In this stage, individuals continue to increase contact with other gay people. They are able to say, "I am gay." The LGB forums on the Internet allow individuals to become as involved and active as they desire. One can become a frequent and known contributor to mailing lists, newsgroups, and IRC channels. One can also publish information about their experience as a lesbian, gay, or bisexual person on the Web. On several of the LGB forums, there are outspoken people who believe in the philosophy of full legitimization. This is the belief that one should disclose one's homosexuality in both the personal and public realms. To the extent that computer-mediated interactions encourage this philosophy, they can create incongruency and tension that are resolved by progression to the next developmental stage.
In this stage, individuals feel the incongruency between a self-concept as totally acceptable and society's general rejection of the legitimacy of homosexuality.

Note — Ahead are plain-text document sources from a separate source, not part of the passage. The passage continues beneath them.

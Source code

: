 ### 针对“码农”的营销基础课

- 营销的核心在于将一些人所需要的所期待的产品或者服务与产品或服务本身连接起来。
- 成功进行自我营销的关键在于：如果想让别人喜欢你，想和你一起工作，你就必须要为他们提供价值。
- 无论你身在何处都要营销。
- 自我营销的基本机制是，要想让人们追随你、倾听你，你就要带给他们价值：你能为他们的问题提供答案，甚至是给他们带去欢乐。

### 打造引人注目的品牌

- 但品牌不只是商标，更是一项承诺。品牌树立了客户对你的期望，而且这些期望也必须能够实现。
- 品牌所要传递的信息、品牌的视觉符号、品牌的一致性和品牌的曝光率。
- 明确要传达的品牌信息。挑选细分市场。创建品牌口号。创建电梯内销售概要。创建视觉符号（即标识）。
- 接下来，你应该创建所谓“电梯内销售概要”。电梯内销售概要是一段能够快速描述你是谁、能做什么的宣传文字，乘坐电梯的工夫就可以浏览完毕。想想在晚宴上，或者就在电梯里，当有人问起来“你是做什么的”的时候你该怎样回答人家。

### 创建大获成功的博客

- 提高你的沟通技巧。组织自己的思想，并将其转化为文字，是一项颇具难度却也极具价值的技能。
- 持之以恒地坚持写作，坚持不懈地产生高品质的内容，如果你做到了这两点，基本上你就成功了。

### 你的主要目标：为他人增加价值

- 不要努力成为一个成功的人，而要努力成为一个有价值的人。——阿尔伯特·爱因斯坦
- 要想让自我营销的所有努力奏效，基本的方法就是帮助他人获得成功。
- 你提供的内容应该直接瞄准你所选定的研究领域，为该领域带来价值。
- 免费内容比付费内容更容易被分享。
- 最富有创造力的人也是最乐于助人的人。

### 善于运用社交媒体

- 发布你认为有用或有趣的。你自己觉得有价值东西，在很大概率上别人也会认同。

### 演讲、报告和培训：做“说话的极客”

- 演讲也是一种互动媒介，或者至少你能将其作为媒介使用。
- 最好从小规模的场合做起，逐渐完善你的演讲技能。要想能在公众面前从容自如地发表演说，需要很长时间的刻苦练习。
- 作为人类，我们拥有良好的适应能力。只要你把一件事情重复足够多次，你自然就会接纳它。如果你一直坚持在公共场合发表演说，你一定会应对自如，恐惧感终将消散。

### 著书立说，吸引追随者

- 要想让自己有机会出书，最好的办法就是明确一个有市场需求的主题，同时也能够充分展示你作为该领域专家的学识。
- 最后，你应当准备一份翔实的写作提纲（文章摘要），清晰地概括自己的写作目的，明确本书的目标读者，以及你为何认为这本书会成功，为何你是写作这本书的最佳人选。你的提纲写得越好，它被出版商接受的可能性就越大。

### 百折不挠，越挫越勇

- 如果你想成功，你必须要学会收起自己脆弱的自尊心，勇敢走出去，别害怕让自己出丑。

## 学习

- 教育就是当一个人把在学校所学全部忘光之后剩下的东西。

To cope with this, they tend to adopt a dichotomized view of heterosexuals as insignificant and discredited and homosexuals as significant and creditable. This is typically followed by the person immersing her/himself in gay culture and taking a more activist stance toward gay issues.

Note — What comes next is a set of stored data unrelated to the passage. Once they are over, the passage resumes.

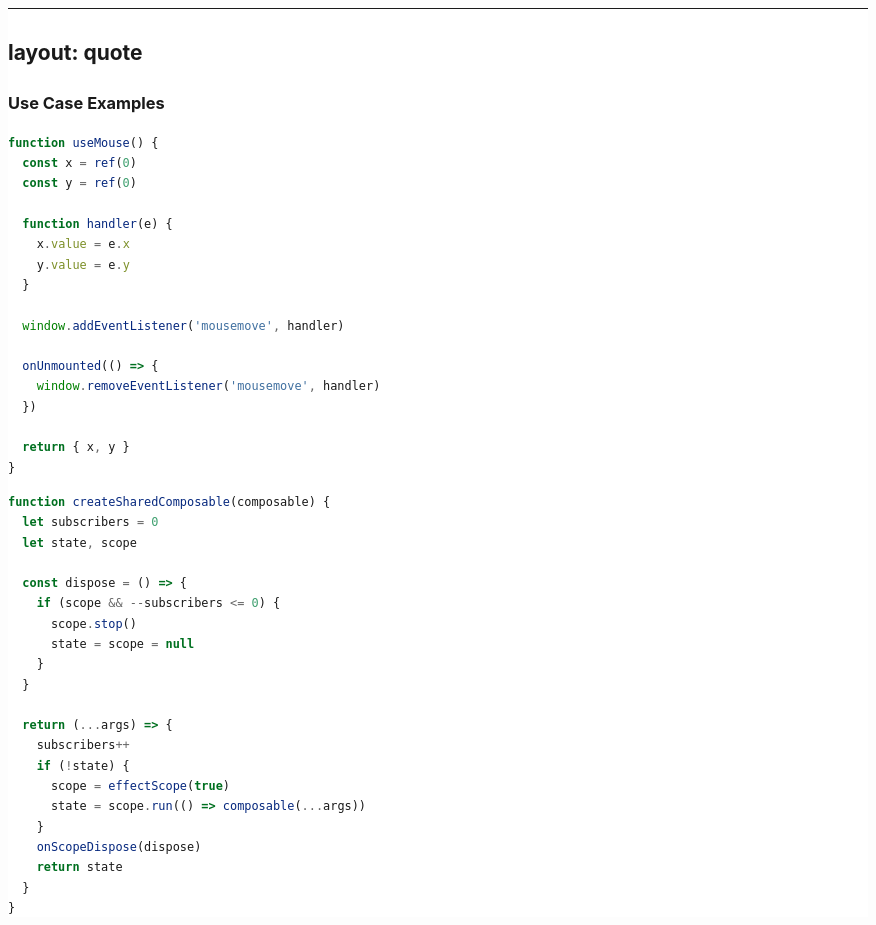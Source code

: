 


---
layout: quote
---

### Use Case Examples

<div flex="~" w="200">
<div m="r-4" v-click w="100">

```javascript {monaco}
function useMouse() {
  const x = ref(0)
  const y = ref(0)

  function handler(e) {
    x.value = e.x
    y.value = e.y
  }

  window.addEventListener('mousemove', handler)

  onUnmounted(() => {
    window.removeEventListener('mousemove', handler)
  })

  return { x, y }
}
```
</div>
<div v-click w="100">

```javascript
function createSharedComposable(composable) {
  let subscribers = 0
  let state, scope

  const dispose = () => {
    if (scope && --subscribers <= 0) {
      scope.stop()
      state = scope = null
    }
  }

  return (...args) => {
    subscribers++
    if (!state) {
      scope = effectScope(true)
      state = scope.run(() => composable(...args))
    }
    onScopeDispose(dispose)
    return state
  }
}
```
</div>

There are several forums that deal with political and social activism such as the mailing lists ACT-UP and ACTION-ALERT. ACT-UP is the mailing list for the politically active gay pride group of the same name. ACTION-ALERT is primarily for postings of situations that require action on the part of the gay community to preserve or gain equal rights and liberties. There are also newsgroups that deal with similar topics. Bit.listserv.gaynet frequently has postings similar to those on ACTION-ALERT. Alt.politics.homosexuality is generally about the politics of gay rights and is characterized by heated debates on the topic.
Where individuals in this stage encounter positive reactions to gay pride and disclosure of their gay identity on the Internet, this will create an incongruency between the observed behavior and their concept of heterosexuals as discredited that can lead to the final stage of development.

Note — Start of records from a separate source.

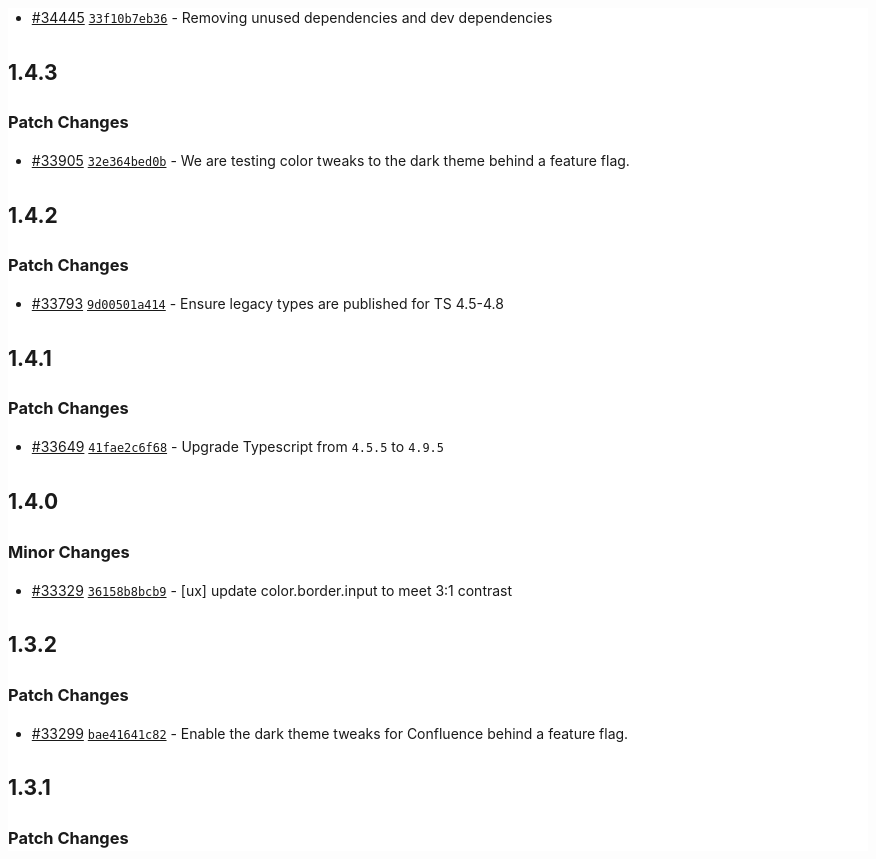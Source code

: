 - [#34445](https://bitbucket.org/atlassian/atlassian-frontend/pull-requests/34445) [`33f10b7eb36`](https://bitbucket.org/atlassian/atlassian-frontend/commits/33f10b7eb36) - Removing unused dependencies and dev dependencies

## 1.4.3

### Patch Changes

- [#33905](https://bitbucket.org/atlassian/atlassian-frontend/pull-requests/33905) [`32e364bed0b`](https://bitbucket.org/atlassian/atlassian-frontend/commits/32e364bed0b) - We are testing color tweaks to the dark theme behind a feature flag.

## 1.4.2

### Patch Changes

- [#33793](https://bitbucket.org/atlassian/atlassian-frontend/pull-requests/33793) [`9d00501a414`](https://bitbucket.org/atlassian/atlassian-frontend/commits/9d00501a414) - Ensure legacy types are published for TS 4.5-4.8

## 1.4.1

### Patch Changes

- [#33649](https://bitbucket.org/atlassian/atlassian-frontend/pull-requests/33649) [`41fae2c6f68`](https://bitbucket.org/atlassian/atlassian-frontend/commits/41fae2c6f68) - Upgrade Typescript from `4.5.5` to `4.9.5`

## 1.4.0

### Minor Changes

- [#33329](https://bitbucket.org/atlassian/atlassian-frontend/pull-requests/33329) [`36158b8bcb9`](https://bitbucket.org/atlassian/atlassian-frontend/commits/36158b8bcb9) - [ux] update color.border.input to meet 3:1 contrast

## 1.3.2

### Patch Changes

- [#33299](https://bitbucket.org/atlassian/atlassian-frontend/pull-requests/33299) [`bae41641c82`](https://bitbucket.org/atlassian/atlassian-frontend/commits/bae41641c82) - Enable the dark theme tweaks for Confluence behind a feature flag.

## 1.3.1

### Patch Changes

People in this stage understand that the previously held dichotomy of a completely negative view of heterosexuals and a completely positive view of homosexuals is not accurate. As one continues to experience positive interactions with supportive heterosexuals, they build trust in them and further devalue unsupportive heterosexuals. In this stage, one's homosexuality becomes one of several facets rather than the only relevant aspect of the personality. Currently there is not a large, visible presence of supportive heterosexuals on the Internet, although one mailing list, PFLAG-TALK, exists for parents, families, and friends of lesbians and gays.
Cass (1979) emphasizes that the gay person has to take an active role in her/his own development. As has been outlined, the resources exist on the Internet to help the individual progress through most, but not all, of the stages. It also suggests the possibility that intentional Internet interventions, such as creating a high visibility, pro-gay, heterosexual presence, could have a positive impact on LGB identity development.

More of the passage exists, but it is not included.